Entrevista:O Estado inteligente

segunda-feira, outubro 09, 2006

Decisão irresponsável

Tão brutais serão suas conseqüências negativas para as finanças públicas que provavelmente nem mesmo os autores das propostas aprovadas há dias pela Comissão Mista Especial do Congresso que cuida do salário mínimo - entre as quais uma regra permanente para o aumento real do mínimo - acreditam que elas passarão pelo plenário do Senado e da Câmara. Mesmo assim, espanta o contribuinte e o eleitor consciente o fato de essas propostas terem sido aprovadas pela comissão, formada por deputados e senadores de todos os partidos, da base governista e da oposição, sem que nenhuma voz tenha se levantado contra elas.

Como se vivessem no mundo da fantasia - ou da irresponsabilidade estimulada pelo desejo de agradar aos eleitores a qualquer preço -, os membros da comissão mista aprovaram uma lista de generosidades inalcançáveis nas condições atuais do País. Uma delas é o aumento real do salário mínimo - isto é, acima da inflação -, correspondente a duas vezes o crescimento do PIB brasileiro. Por essa regra, se o PIB crescer 3,5% neste ano, em 2007 o mínimo terá aumento real de 7%. Se, como é desejo de todos, crescer mais depressa, algo como 5%, o mínimo terá aumento real de 10%.

Outra medida aprovada pela comissão mista é o aumento de todos os benefícios previdenciários, qualquer que seja seu valor, pelo mesmo índice que for aplicado ao salário mínimo.
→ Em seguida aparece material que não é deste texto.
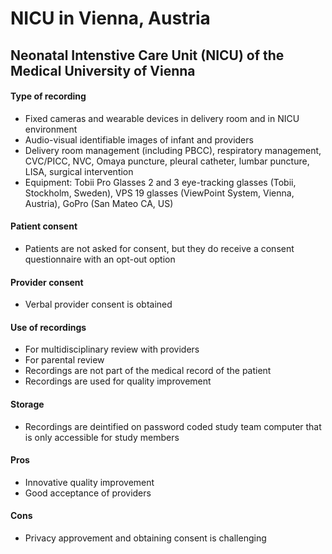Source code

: # NICU in Vienna, Austria

## Neonatal Intenstive Care Unit (NICU) of the Medical University of Vienna

#### Type of recording

* Fixed cameras and wearable devices in delivery room and in NICU environment
* Audio-visual identifiable images of infant and providers
* Delivery room management (including PBCC), respiratory management, CVC/PICC, NVC, Omaya puncture, pleural catheter, lumbar puncture, LISA, surgical intervention&#x20;
* Equipment: Tobii Pro Glasses 2 and 3 eye-tracking glasses (Tobii, Stockholm, Sweden), VPS 19 glasses (ViewPoint System, Vienna, Austria), GoPro (San Mateo CA, US)&#x20;

#### Patient consent

* Patients are not asked for consent, but they do receive a consent questionnaire with an opt-out option

#### Provider consent

* Verbal provider consent is obtained

#### Use of recordings

* For multidisciplinary review with providers
* For parental review
* Recordings are not part of the medical record of the patient
* Recordings are used for quality improvement

#### Storage

* Recordings are deintified on password coded study team computer that is only accessible for study members

#### Pros

* Innovative quality improvement
* Good acceptance of providers

#### Cons

* Privacy approvement and obtaining consent is challenging

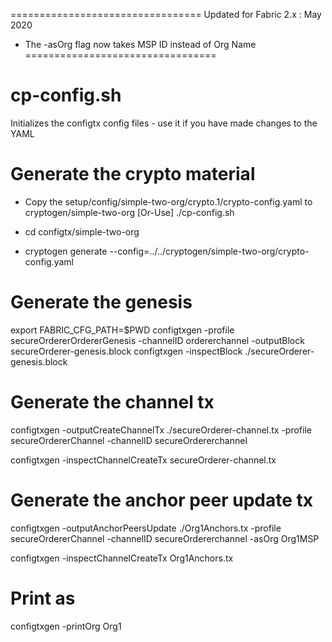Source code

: =================================
Updated for Fabric 2.x : May 2020
* The -asOrg flag now takes MSP ID instead of Org Name
=================================
# cp-config.sh
Initializes the configtx config files - use it if you have made changes to the YAML

# Generate the crypto material
- Copy the setup/config/simple-two-org/crypto.1/crypto-config.yaml  to cryptogen/simple-two-org
  [Or-Use] ./cp-config.sh

- cd configtx/simple-two-org
- cryptogen generate --config=../../cryptogen/simple-two-org/crypto-config.yaml

# Generate the genesis
export FABRIC_CFG_PATH=$PWD
configtxgen -profile secureOrdererOrdererGenesis -channelID ordererchannel -outputBlock secureOrderer-genesis.block
configtxgen -inspectBlock ./secureOrderer-genesis.block

# Generate the channel tx
configtxgen -outputCreateChannelTx ./secureOrderer-channel.tx  -profile secureOrdererChannel -channelID secureOrdererchannel

configtxgen -inspectChannelCreateTx secureOrderer-channel.tx


# Generate the anchor peer update tx
configtxgen -outputAnchorPeersUpdate ./Org1Anchors.tx -profile secureOrdererChannel -channelID secureOrdererchannel -asOrg Org1MSP

configtxgen -inspectChannelCreateTx Org1Anchors.tx

# Print as
configtxgen -printOrg Org1
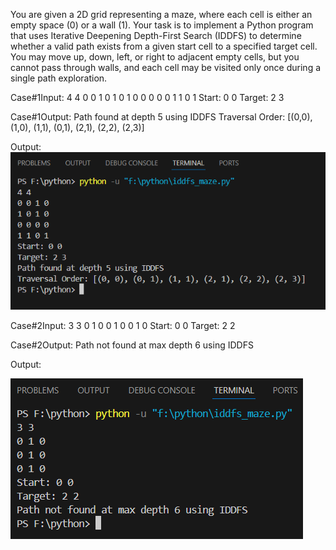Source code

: You are given a 2D grid representing a maze, where each cell is either an empty space (0) or a wall (1). Your task is to implement a Python program that uses Iterative Deepening Depth-First Search (IDDFS) to determine whether a valid path exists from a given start cell to a specified target cell. You may move up, down, left, or right to adjacent empty cells, but you cannot pass through walls, and each cell may be visited only once during a single path exploration.

Case#1Input:
4 4
0 0 1 0
1 0 1 0
0 0 0 0
1 1 0 1
Start: 0 0
Target: 2 3

Case#1Output:
Path found at depth 5 using IDDFS
Traversal Order: [(0,0), (1,0), (1,1), (0,1), (2,1), (2,2), (2,3)]

Output:
![Output](Screen/Labreport02(Case01).png)

Case#2Input:
3 3
0 1 0
0 1 0
0 1 0
Start: 0 0
Target: 2 2

Case#2Output:
Path not found at max depth 6 using IDDFS

Output:

![Output](Screen/Labreport02(Case02).png)
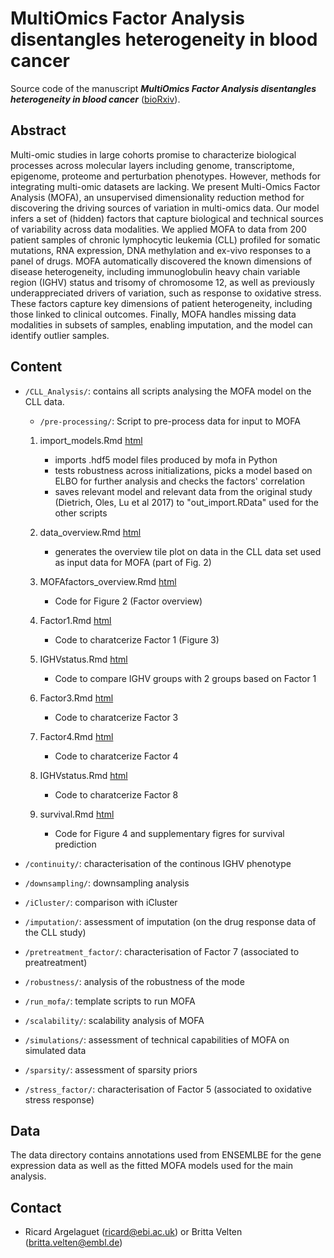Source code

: MultiOmics Factor Analysis disentangles heterogeneity in blood cancer
=========

Source code of the manuscript ***MultiOmics Factor Analysis disentangles heterogeneity in blood cancer*** ([bioRxiv](https://www.biorxiv.org/content/early/2017/11/10/217554)).

Abstract
--------
Multi-omic studies in large cohorts promise to characterize biological processes across molecular layers including genome, transcriptome, epigenome, proteome and perturbation phenotypes. However, methods for integrating multi-omic datasets are lacking. We present Multi-Omics Factor Analysis (MOFA), an unsupervised dimensionality reduction method for discovering the driving sources of variation in multi-omics data. Our model infers a set of (hidden) factors that capture biological and technical sources of variability across data modalities. We applied MOFA to data from 200 patient samples of chronic lymphocytic leukemia (CLL) profiled for somatic mutations, RNA expression, DNA methylation and ex-vivo responses to a panel of drugs. MOFA automatically discovered the known dimensions of disease heterogeneity, including immunoglobulin heavy chain variable region (IGHV) status and trisomy of chromosome 12, as well as previously underappreciated drivers of variation, such as response to oxidative stress. These factors capture key dimensions of patient heterogeneity, including those linked to clinical outcomes. Finally, MOFA handles missing data modalities in subsets of samples, enabling imputation, and the model can identify outlier samples.


Content
-------
* `/CLL_Analysis/`: contains all scripts analysing the MOFA model on the CLL data.

    * `/pre-processing/`: Script to pre-process data for input to MOFA
    
    1) import_models.Rmd [html](CLL_Analysis/import_models.html)
        * imports .hdf5 model files produced by mofa in Python
        * tests robustness across initializations, picks a model based on ELBO for further analysis and checks the factors' correlation
        * saves relevant model and relevant data from the original study (Dietrich, Oles, Lu et al 2017) to "out_import.RData" used for the other scripts

    2) data_overview.Rmd [html](CLL_Analysis/data_overview.html)
        * generates the overview tile plot on data in the CLL data set used as input data for MOFA (part of Fig. 2)

    3) MOFAfactors_overview.Rmd  [html](CLL_Analysis/MOFAfactors_overview.html)
        * Code for Figure 2 (Factor overview)

    4) Factor1.Rmd  [html](CLL_Analysis/Factor1.html)
        * Code to charatcerize Factor 1 (Figure 3)
    
    5) IGHVstatus.Rmd  [html](CLL_Analysis/IGHVstatus.html)
        * Code to compare IGHV groups with 2 groups based on Factor 1
        
    6) Factor3.Rmd  [html](CLL_Analysis/Factor3.html)
        * Code to charatcerize Factor 3
    
    7) Factor4.Rmd  [html](CLL_Analysis/Factor4.html)
        * Code to charatcerize Factor 4
        
    8) IGHVstatus.Rmd  [html](CLL_Analysis/Factor8.html)
        * Code to charatcerize Factor 8
    
    9) survival.Rmd  [html](CLL_Analysis/survival.html)
        * Code for Figure 4 and supplementary figres for survival prediction


* `/continuity/`: characterisation of the continous IGHV phenotype
* `/downsampling/`: downsampling analysis
* `/iCluster/`: comparison with iCluster
* `/imputation/`: assessment of imputation (on the drug response data of the CLL study)
* `/pretreatment_factor/`: characterisation of Factor 7 (associated to preatreatment)
* `/robustness/`: analysis of the robustness of the mode
* `/run_mofa/`: template scripts to run MOFA
* `/scalability/`: scalability analysis of MOFA
* `/simulations/`: assessment of technical capabilities of MOFA on simulated data
* `/sparsity/`: assessment of sparsity priors
* `/stress_factor/`: characterisation of Factor 5 (associated to oxidative stress response)

Data
-------
 The data directory contains annotations used from ENSEMLBE for the gene expression data as well as the fitted MOFA models used for the main analysis.

Contact
-------
* Ricard Argelaguet (ricard@ebi.ac.uk) or Britta Velten (britta.velten@embl.de)
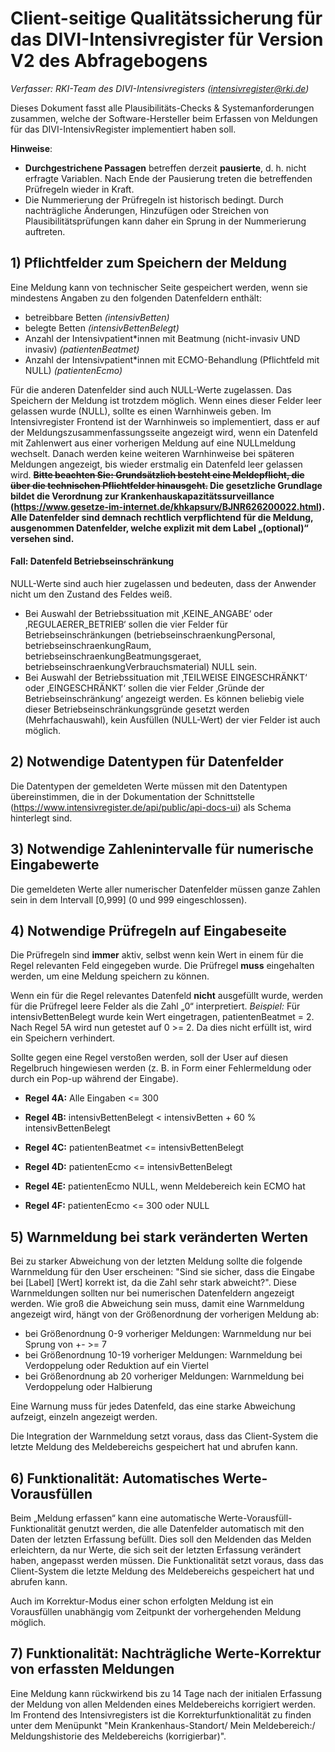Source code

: # Client-seitige Qualitätssicherung für das DIVI-Intensivregister für Version V2 des Abfragebogens
*Verfasser: RKI-Team des DIVI-Intensivregisters (intensivregister@rki.de)*

Dieses Dokument fasst alle Plausibilitäts-Checks & Systemanforderungen zusammen, welche der Software-Hersteller beim Erfassen von Meldungen für das DIVI-IntensivRegister implementiert haben soll.

**Hinweise**:
* **Durchgestrichene Passagen** betreffen derzeit **pausierte**, d. h. nicht erfragte Variablen. Nach Ende der Pausierung treten die betreffenden Prüfregeln wieder in Kraft.
* Die Nummerierung der Prüfregeln ist historisch bedingt. Durch nachträgliche Änderungen, Hinzufügen oder Streichen von Plausibilitätsprüfungen kann daher ein Sprung in der Nummerierung auftreten.

## 1) Pflichtfelder zum Speichern der Meldung
Eine Meldung kann von technischer Seite gespeichert werden, wenn sie mindestens Angaben zu den folgenden Datenfeldern enthält:
* betreibbare Betten *(intensivBetten)*
* belegte Betten *(intensivBettenBelegt)*
* Anzahl der Intensivpatient*innen mit Beatmung (nicht-invasiv UND invasiv) *(patientenBeatmet)*
* Anzahl der Intensivpatient*innen mit ECMO-Behandlung (Pflichtfeld mit NULL) *(patientenEcmo)*

Für die anderen Datenfelder sind auch NULL-Werte zugelassen. Das Speichern der Meldung ist trotzdem möglich. Wenn eines dieser Felder leer gelassen wurde (NULL), sollte es einen Warnhinweis geben. Im Intensivregister Frontend ist der Warnhinweis so implementiert, dass er auf der Meldungszusammenfassungsseite angezeigt wird, wenn ein Datenfeld mit Zahlenwert aus einer vorherigen Meldung auf eine NULLmeldung wechselt. Danach werden keine weiteren Warnhinweise bei späteren Meldungen angezeigt, bis wieder erstmalig ein Datenfeld leer gelassen wird.
<del>**Bitte beachten Sie: Grundsätzlich besteht eine Meldepflicht, die über die technischen Pflichtfelder hinausgeht.</del> Die gesetzliche Grundlage bildet die Verordnung zur Krankenhauskapazitätssurveillance (https://www.gesetze-im-internet.de/khkapsurv/BJNR626200022.html). Alle Datenfelder sind demnach rechtlich verpflichtend für die Meldung, ausgenommen Datenfelder, welche explizit mit dem Label „(optional)“ versehen sind.**

#### Fall: Datenfeld Betriebseinschränkung
NULL-Werte sind auch hier zugelassen und bedeuten, dass der Anwender nicht um den Zustand des Feldes weiß.
* Bei Auswahl der Betriebssituation mit ‚KEINE_ANGABE‘ oder ‚REGULAERER_BETRIEB‘ sollen die vier Felder für Betriebseinschränkungen (betriebseinschraenkungPersonal, betriebseinschraenkungRaum, betriebseinschraenkungBeatmungsgeraet, betriebseinschraenkungVerbrauchsmaterial) NULL sein. 
* Bei Auswahl der Betriebssituation mit ‚TEILWEISE EINGESCHRÄNKT‘ oder ‚EINGESCHRÄNKT‘ sollen die vier Felder ‚Gründe der Betriebseinschränkung‘ angezeigt werden. Es können beliebig viele dieser Betriebseinschränkungsgründe gesetzt werden (Mehrfachauswahl), kein Ausfüllen (NULL-Wert) der vier Felder ist auch möglich.

## 2) Notwendige Datentypen für Datenfelder
Die Datentypen der gemeldeten Werte müssen mit den Datentypen übereinstimmen, die in der Dokumentation der Schnittstelle (https://www.intensivregister.de/api/public/api-docs-ui) als Schema hinterlegt sind.

## 3) Notwendige Zahlenintervalle für numerische Eingabewerte
Die gemeldeten Werte aller numerischer Datenfelder müssen ganze Zahlen sein in dem Intervall [0,999] (0 und 999 eingeschlossen).

## 4) Notwendige Prüfregeln auf Eingabeseite
Die Prüfregeln sind **immer** aktiv, selbst wenn kein Wert in einem für die Regel relevanten Feld eingegeben wurde. Die Prüfregel **muss** eingehalten werden, um eine Meldung speichern zu können.

Wenn ein für die Regel relevantes Datenfeld **nicht** ausgefüllt wurde, werden für die Prüfregel leere Felder als die Zahl „0“ interpretiert. *Beispiel:* Für intensivBettenBelegt wurde kein Wert eingetragen, patientenBeatmet = 2. Nach Regel 5A wird nun getestet auf 0 >= 2. Da dies nicht erfüllt ist, wird ein Speichern verhindert.

Sollte gegen eine Regel verstoßen werden, soll der User auf diesen Regelbruch hingewiesen werden (z. B. in Form einer Fehlermeldung oder durch ein Pop-up während der Eingabe). 

* **Regel 4A:** Alle Eingaben <= 300

* **Regel 4B:** intensivBettenBelegt < intensivBetten + 60 % intensivBettenBelegt

* **Regel 4C:** patientenBeatmet <= intensivBettenBelegt

* **Regel 4D:** patientenEcmo <= intensivBettenBelegt

* **Regel 4E:** patientenEcmo NULL, wenn Meldebereich kein ECMO hat

* **Regel 4F:** patientenEcmo <= 300 oder NULL


## 5) Warnmeldung bei stark veränderten Werten
Bei zu starker Abweichung von der letzten Meldung sollte die folgende Warnmeldung für den User erscheinen: "Sind sie sicher, dass die Eingabe bei [Label] [Wert] korrekt ist, da die Zahl sehr stark abweicht?". Diese Warnmeldungen sollten nur bei numerischen Datenfeldern angezeigt werden. Wie groß die Abweichung sein muss, damit eine Warnmeldung angezeigt wird, hängt von der Größenordnung der vorherigen Meldung ab:
* bei Größenordnung 0-9 vorheriger Meldungen: Warnmeldung nur bei Sprung von +- >= 7
* bei Größenordnung 10-19 vorheriger Meldungen: Warnmeldung bei Verdoppelung oder Reduktion auf ein Viertel
* bei Größenordnung ab 20 vorheriger Meldungen: Warnmeldung bei Verdoppelung oder Halbierung

Eine Warnung muss für jedes Datenfeld, das eine starke Abweichung aufzeigt, einzeln angezeigt werden. 

Die Integration der Warnmeldung setzt voraus, dass das Client-System die letzte Meldung des Meldebereichs gespeichert hat und abrufen kann.

## 6) Funktionalität: Automatisches Werte-Vorausfüllen
Beim „Meldung erfassen“ kann eine automatische Werte-Vorausfüll-Funktionalität genutzt werden, die alle Datenfelder automatisch mit den Daten der letzten Erfassung befüllt.
Dies soll den Meldenden das Melden erleichtern, da nur Werte, die sich seit der letzten Erfassung verändert haben, angepasst werden müssen. Die Funktionalität setzt voraus, dass das Client-System die letzte Meldung des Meldebereichs gespeichert hat und abrufen kann.

Auch im Korrektur-Modus einer schon erfolgten Meldung ist ein Vorausfüllen unabhängig vom Zeitpunkt der vorhergehenden Meldung möglich.

## 7) Funktionalität: Nachträgliche Werte-Korrektur von erfassten Meldungen
Eine Meldung kann rückwirkend bis zu 14 Tage nach der initialen Erfassung der Meldung von allen Meldenden eines Meldebereichs korrigiert werden.
Im Frontend des Intensivregisters ist die Korrekturfunktionalität zu finden unter dem Menüpunkt "Mein Krankenhaus-Standort/ Mein Meldebereich:/ Meldungshistorie des Meldebereichs (korrigierbar)".

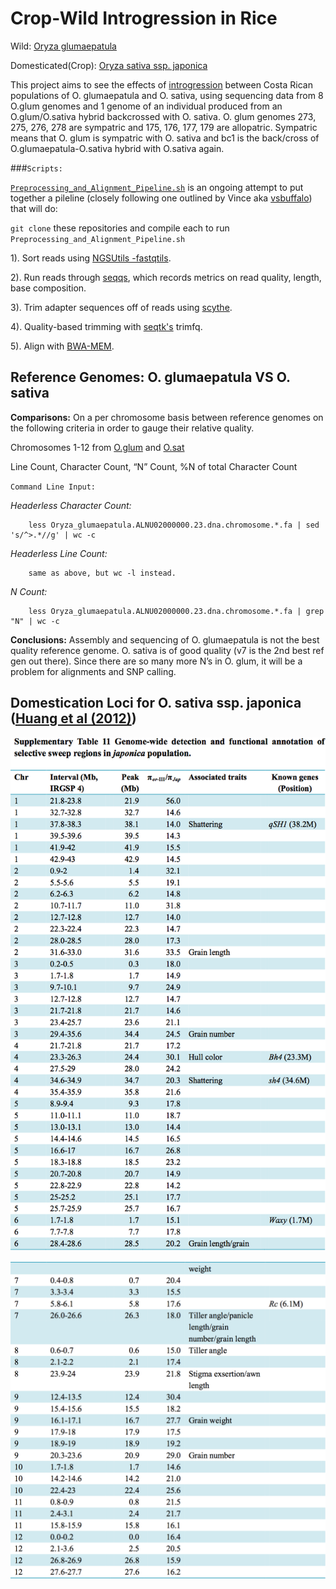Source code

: # Crop-Wild Introgression in Rice

Wild: [Oryza glumaepatula](http://plants.ensembl.org/Oryza_sativa/Info/Index)

Domesticated(Crop): [Oryza sativa ssp. japonica](http://plants.ensembl.org/Oryza_glumaepatula/Info/Index)

This project aims to see the effects of [introgression](http://en.wikipedia.org/wiki/Introgression) between Costa Rican populations of O. glumaepatula and O. sativa, using sequencing data from 8 O.glum genomes and 1 genome of an individual produced from an O.glum/O.sativa hybrid backcrossed with O. sativa. O. glum genomes 273, 275, 276, 278 are sympatric and 175, 176, 177, 179 are allopatric. Sympatric means that O. glum is sympatric with O. sativa and bc1 is the back/cross of O.glumaepatula-O.sativa hybrid with O.sativa again.


###`Scripts:`

[`Preprocessing_and_Alignment_Pipeline.sh`](https://github.com/SidBhadra-Lobo/Rice_project/blob/master/slurm_scripts/Preprocessing_and_Alignment_Pipeline.sh) is an ongoing attempt to put together a pileline (closely following one outlined by Vince aka [vsbuffalo](https://github.com/RILAB/paap/blob/master/README.md)) that will do:

`git clone` these repositories and compile each to run `Preprocessing_and_Alignment_Pipeline.sh`
	
 1). Sort reads using [NGSUtils -fastqtils](http://ngsutils.org/modules/fastqutils/).
 
 2). Run reads through [seqqs](https://github.com/vsbuffalo/seqqs), which records metrics on read quality, length, base composition.
 
 3). Trim adapter sequences off of reads using [scythe](https://github.com/vsbuffalo/scythe).
 
 4). Quality-based trimming with [seqtk's](https://github.com/lh3/seqtk) trimfq.
 
 5). Align with [BWA-MEM](https://github.com/lh3/bwa).


## Reference Genomes: O. glumaepatula VS O. sativa  

**Comparisons:**
On a per chromosome basis between reference genomes on the following criteria in order to gauge their relative quality.

Chromosomes 1-12 from [O.glum](http://plants.ensembl.org/Oryza_sativa/Info/Index) and [O.sat](http://plants.ensembl.org/Oryza_glumaepatula/Info/Index)

Line Count, Character Count, “N” Count, %N of total Character Count

`Command Line Input:`

*Headerless Character Count:*

		less Oryza_glumaepatula.ALNU02000000.23.dna.chromosome.*.fa | sed 's/^>.*//g' | wc -c


*Headerless Line Count:*

		same as above, but wc -l instead.
	
*N Count:*

		less Oryza_glumaepatula.ALNU02000000.23.dna.chromosome.*.fa | grep "N" | wc -c


**Conclusions:** 
Assembly and sequencing of O. glumaepatula is not the best quality reference genome. O. sativa is of good quality (v7 is the 2nd best ref gen out there). Since there are so many more N’s in O. glum, it will be a problem for alignments and SNP calling.

## Domestication Loci for O. sativa ssp. japonica ([Huang et al (2012)](http://www.nature.com/nature/journal/v490/n7421/full/nature11532.html))

![Supplementary Table 11_1](https://github.com/SidBhadra-Lobo/Rice_project/blob/master/manuscript/japonica_domestication_loci_table_11_2.png "Table part 1")

![Supplementary Table 11_2](https://github.com/SidBhadra-Lobo/Rice_project/blob/master/manuscript/japonica_domestication_loci_table_11_1.png "Table part 2")


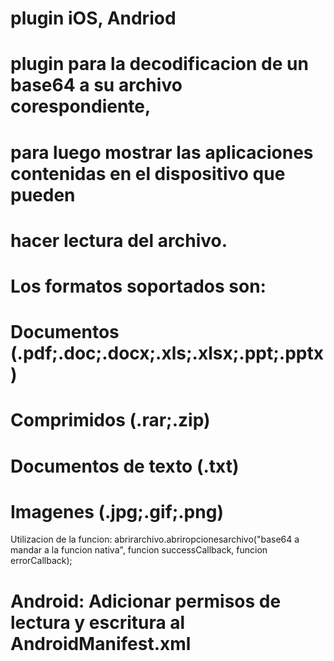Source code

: # plugin iOS, Andriod
# plugin para la decodificacion de un base64 a su archivo corespondiente,
# para luego mostrar las aplicaciones contenidas en el dispositivo que pueden
# hacer lectura del archivo.

# Los formatos soportados son:

# Documentos (.pdf;.doc;.docx;.xls;.xlsx;.ppt;.pptx)
# Comprimidos (.rar;.zip)
# Documentos de texto (.txt)
# Imagenes (.jpg;.gif;.png)
Utilizacion de la funcion:
abrirarchivo.abriropcionesarchivo("base64 a mandar a la funcion nativa",
                                    funcion successCallback,
                                    funcion errorCallback);

# Android: Adicionar permisos de lectura y escritura al AndroidManifest.xml
<uses-permission android:name="android.permission.WRITE_EXTERNAL_STORAGE" />
<uses-permission android:name="android.permission.STORAGE" />
<uses-permission android:name="android.permission.READ_EXTERNAL_STORAGE" />
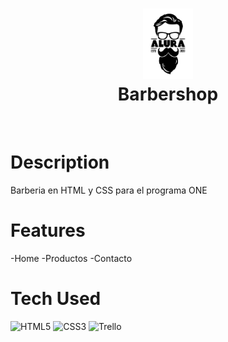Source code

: <div align="center">
      <h1> <img src="https://github.com/angelalondonos/Barbershop/blob/main/imagenes/logo.png" width="80px"><br/>Barbershop</h1>
     </div>
<p align="center"> <a href="https://github.com/angelalondonos}" target="_blank"><img alt="" src="https://img.shields.io/badge/LinkedIn-0077B5?style=normal&logo=linkedin&logoColor=white" style="vertical-align:center" /></a> </p>

# Description
Barberia en HTML y CSS para el programa ONE

# Features
-Home
-Productos
-Contacto

# Tech Used
 ![HTML5](https://img.shields.io/badge/html5-%23E34F26.svg?style=for-the-badge&logo=html5&logoColor=white) ![CSS3](https://img.shields.io/badge/css3-%231572B6.svg?style=for-the-badge&logo=css3&logoColor=white) ![Trello](https://img.shields.io/badge/Trello-%23026AA7.svg?style=for-the-badge&logo=Trello&logoColor=white)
Atualmente, essa regra vale apenas para os que ganham um salário mínimo; para os que recebem benefícios de valor mais alto, o reajuste é bem menor.

Ainda na área da Previdência, a comissão aprovou uma proposta de emenda constitucional pela qual os que ingressam no mercado de trabalho só poderão se aposentar com idade mínima de 60 anos e após 35 anos de contribuição, se for homem, ou 55 anos de idade e 30 de contribuição, no caso da mulher. Em compensação, foi proposto o fim do fator previdenciário, que calcula o valor do benefício com base na expectativa de vida e desestimula a aposentadoria precoce. A segunda medida provavelmente anulará os efeitos benéficos da primeira sobre as contas da Previdência.

Com relação às receitas previdenciárias, a comissão aprovou a proposta de extinção da contribuição patronal de 20% sobre a folha de pagamentos, mas a substituiu pelo aumento da alíquota da Cofins de 7,6% para 10%, no caso das empresas que recolhem esse tributo pelo valor agregado.

É pouco provável que os congressistas tenham levado em conta o impacto dessas medidas, para as contas do governo e para as finanças dos contribuintes, antes de aprová-las. O economista Fábio Giambiagi, do Instituto de Pesquisa Econômica Aplicada (Ipea), calculou qual seria o efeito da correção dos benefícios previdenciários de acordo com as regras aprovadas pela comissão mista do Congresso e concluiu que elas são 'uma irresponsabilidade completa, que quebra o País'.

Se o PIB crescer ao ritmo de 3,5% por ano e se o número de aposentados aumentar na velocidade observada atualmente, daqui a dez anos as despesas do INSS terão passado do equivalente a 8% do PIB para 15,7% - praticamente dobrando como porcentagem do PIB. Se com as regras atuais, em que os benefícios mais altos são corrigidos por um índice menor do que o de reajuste do mínimo, a tendência do déficit previdenciário é de aumento contínuo, dá para imaginar como o rombo aumentará caso as despesas passem a crescer num ritmo muito mais rápido.

Para quem conhece a trajetória política e a atuação no Congresso do senador Paulo Paim (PT-RS), que não faz outra coisa senão propor o aumento real do salário mínimo, o fato de ele ter sido o relator dessas medidas explica muita coisa. Surpreendentemente realista, porém, Paim não acredita que haja tempo para, passado o segundo turno da eleição presidencial, o Congresso votar as medidas - são quatro projetos de lei e uma proposta de emenda constitucional - ainda este ano. Menos mal.

Mas, cedo ou tarde, o Congresso, em votações separadas no Senado e na Câmara, terá de decidir sobre elas. E não há a possibilidade de elas serem barradas nas comissões técnicas de cada uma das Casas. Elas vão direto a votação em plenário. Espera-se que o bom senso prevaleça nas votações.